Using the records provided below, locate and copy each line that contains the word "follow".

#### Data
******
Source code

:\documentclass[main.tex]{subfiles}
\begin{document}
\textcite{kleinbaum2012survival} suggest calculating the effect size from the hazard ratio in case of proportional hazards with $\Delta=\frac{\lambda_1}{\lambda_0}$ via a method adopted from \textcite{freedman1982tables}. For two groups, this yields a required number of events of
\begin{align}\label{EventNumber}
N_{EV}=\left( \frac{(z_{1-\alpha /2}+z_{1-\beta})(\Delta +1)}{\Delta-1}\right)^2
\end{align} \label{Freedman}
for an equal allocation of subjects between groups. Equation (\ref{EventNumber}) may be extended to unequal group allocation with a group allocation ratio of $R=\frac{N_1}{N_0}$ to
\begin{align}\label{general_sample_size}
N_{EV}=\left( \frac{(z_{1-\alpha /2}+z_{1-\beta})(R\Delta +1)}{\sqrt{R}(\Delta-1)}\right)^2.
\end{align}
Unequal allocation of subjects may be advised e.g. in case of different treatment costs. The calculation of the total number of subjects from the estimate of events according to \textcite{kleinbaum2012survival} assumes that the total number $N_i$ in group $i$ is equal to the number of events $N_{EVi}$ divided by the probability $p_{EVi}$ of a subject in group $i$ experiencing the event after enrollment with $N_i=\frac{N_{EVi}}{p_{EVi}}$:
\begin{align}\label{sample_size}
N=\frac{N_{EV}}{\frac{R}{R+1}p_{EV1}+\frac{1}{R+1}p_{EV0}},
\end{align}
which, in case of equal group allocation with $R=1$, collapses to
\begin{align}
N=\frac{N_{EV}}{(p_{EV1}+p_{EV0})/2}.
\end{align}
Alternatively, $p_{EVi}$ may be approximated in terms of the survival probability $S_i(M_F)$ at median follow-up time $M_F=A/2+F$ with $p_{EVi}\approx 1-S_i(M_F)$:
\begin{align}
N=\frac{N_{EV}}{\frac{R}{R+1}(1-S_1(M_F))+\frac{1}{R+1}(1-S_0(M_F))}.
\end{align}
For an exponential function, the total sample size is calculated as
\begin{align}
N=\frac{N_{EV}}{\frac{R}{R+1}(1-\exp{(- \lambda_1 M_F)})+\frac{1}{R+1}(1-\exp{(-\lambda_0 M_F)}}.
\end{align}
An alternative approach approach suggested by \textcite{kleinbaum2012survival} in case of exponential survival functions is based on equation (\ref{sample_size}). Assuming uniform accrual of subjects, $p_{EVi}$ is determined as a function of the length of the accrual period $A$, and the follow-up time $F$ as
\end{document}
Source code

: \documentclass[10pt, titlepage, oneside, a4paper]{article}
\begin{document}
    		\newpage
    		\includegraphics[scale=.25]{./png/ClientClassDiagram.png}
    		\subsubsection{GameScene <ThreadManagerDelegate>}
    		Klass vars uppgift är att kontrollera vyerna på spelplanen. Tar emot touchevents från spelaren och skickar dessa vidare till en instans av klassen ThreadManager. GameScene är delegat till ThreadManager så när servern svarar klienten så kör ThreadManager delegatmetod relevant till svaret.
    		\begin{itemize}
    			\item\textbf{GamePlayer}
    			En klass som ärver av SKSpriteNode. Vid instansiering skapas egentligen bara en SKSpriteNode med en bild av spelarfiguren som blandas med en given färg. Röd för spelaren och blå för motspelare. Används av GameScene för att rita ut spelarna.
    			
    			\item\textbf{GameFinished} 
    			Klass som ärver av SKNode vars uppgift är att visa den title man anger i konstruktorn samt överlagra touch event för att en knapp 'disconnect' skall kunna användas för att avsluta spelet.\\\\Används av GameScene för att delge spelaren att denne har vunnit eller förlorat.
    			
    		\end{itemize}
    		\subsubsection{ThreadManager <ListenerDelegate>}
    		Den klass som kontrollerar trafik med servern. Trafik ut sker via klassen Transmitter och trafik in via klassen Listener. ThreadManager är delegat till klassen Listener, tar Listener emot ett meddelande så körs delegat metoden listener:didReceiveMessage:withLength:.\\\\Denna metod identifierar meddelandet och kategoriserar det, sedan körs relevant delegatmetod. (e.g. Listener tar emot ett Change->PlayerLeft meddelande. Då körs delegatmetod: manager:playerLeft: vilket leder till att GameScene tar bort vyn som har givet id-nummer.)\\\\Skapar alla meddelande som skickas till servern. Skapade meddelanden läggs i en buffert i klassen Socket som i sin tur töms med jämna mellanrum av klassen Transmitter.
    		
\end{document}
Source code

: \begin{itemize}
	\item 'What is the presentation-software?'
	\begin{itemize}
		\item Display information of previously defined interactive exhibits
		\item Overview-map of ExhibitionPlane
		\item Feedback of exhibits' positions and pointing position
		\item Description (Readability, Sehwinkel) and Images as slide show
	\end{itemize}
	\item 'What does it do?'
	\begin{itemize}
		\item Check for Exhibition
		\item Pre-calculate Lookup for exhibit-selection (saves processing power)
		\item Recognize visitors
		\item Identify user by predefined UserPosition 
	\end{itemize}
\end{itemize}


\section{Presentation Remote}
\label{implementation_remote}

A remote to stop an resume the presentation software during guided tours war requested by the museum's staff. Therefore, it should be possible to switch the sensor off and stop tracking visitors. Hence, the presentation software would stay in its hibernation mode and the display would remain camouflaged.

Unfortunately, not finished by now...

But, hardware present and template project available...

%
******
#### Answer for this exercise
Alternatively, $p_{EVi}$ may be approximated in terms of the survival probability $S_i(M_F)$ at median follow-up time $M_F=A/2+F$ with $p_{EVi}\approx 1-S_i(M_F)$:
An alternative approach approach suggested by \textcite{kleinbaum2012survival} in case of exponential survival functions is based on equation (\ref{sample_size}). Assuming uniform accrual of subjects, $p_{EVi}$ is determined as a function of the length of the accrual period $A$, and the follow-up time $F$ as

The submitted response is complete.